Saved data entries
——
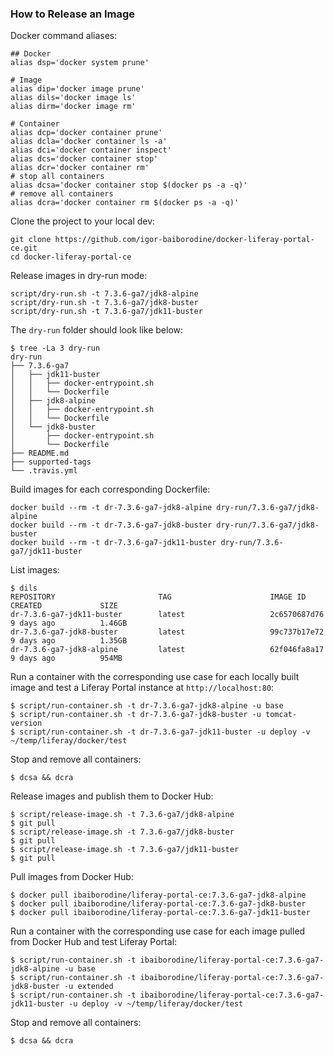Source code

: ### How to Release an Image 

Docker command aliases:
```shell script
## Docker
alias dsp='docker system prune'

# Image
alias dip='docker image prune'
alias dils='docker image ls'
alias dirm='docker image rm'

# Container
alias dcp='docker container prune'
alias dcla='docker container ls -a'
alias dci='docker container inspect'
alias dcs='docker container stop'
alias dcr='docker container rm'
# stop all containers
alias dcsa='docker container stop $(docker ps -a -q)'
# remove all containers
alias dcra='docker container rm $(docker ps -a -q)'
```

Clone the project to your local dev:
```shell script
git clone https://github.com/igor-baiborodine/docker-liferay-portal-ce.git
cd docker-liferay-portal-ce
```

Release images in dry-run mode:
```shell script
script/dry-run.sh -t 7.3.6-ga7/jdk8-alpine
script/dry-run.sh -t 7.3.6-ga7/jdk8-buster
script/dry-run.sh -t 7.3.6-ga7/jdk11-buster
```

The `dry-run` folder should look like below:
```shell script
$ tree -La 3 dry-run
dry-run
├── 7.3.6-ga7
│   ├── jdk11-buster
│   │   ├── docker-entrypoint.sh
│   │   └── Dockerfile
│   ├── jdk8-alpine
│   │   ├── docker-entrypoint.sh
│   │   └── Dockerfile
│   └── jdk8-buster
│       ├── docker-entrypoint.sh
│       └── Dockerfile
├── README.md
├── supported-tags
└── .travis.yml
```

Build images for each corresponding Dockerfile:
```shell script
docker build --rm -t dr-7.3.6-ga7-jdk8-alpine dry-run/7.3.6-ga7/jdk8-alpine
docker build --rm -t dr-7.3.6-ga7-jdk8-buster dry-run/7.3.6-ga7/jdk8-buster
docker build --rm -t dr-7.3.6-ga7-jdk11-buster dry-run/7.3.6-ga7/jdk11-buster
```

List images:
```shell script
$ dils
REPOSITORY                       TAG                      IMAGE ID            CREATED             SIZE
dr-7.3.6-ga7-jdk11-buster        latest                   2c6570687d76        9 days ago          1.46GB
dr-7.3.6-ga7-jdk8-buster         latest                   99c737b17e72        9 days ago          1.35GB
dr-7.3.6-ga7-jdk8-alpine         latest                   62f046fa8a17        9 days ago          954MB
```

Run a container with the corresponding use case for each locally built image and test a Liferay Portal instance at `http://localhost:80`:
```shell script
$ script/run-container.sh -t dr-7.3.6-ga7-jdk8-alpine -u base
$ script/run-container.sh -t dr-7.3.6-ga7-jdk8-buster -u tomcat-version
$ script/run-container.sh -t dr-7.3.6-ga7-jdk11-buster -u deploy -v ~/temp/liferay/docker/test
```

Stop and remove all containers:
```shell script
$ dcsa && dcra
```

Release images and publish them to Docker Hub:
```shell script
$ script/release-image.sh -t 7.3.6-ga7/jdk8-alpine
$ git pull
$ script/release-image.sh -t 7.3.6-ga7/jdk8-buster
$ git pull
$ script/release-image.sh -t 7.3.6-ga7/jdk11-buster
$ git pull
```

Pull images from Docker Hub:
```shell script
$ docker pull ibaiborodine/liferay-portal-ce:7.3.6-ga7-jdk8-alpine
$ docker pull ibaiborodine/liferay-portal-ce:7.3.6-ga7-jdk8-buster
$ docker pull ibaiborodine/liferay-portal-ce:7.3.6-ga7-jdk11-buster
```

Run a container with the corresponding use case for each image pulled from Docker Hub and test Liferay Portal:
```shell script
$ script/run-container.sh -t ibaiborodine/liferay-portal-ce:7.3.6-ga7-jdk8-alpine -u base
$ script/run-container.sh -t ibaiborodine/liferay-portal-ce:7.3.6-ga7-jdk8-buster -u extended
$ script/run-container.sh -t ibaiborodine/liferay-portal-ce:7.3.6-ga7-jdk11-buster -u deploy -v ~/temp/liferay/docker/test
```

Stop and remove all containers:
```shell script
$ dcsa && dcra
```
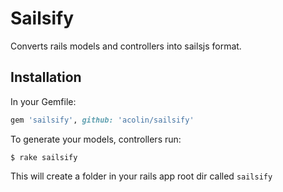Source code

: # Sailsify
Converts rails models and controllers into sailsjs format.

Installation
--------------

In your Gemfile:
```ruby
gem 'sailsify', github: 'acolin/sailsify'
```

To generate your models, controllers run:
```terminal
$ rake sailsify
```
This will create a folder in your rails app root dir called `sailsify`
——
Task details → All that is wanted is the lines from the one containing "Installation" through the last line of the records, restated word for word.

Result below →
Installation
--------------

In your Gemfile:
```ruby
gem 'sailsify', github: 'acolin/sailsify'
```

To generate your models, controllers run:
```terminal
$ rake sailsify
```
This will create a folder in your rails app root dir called `sailsify`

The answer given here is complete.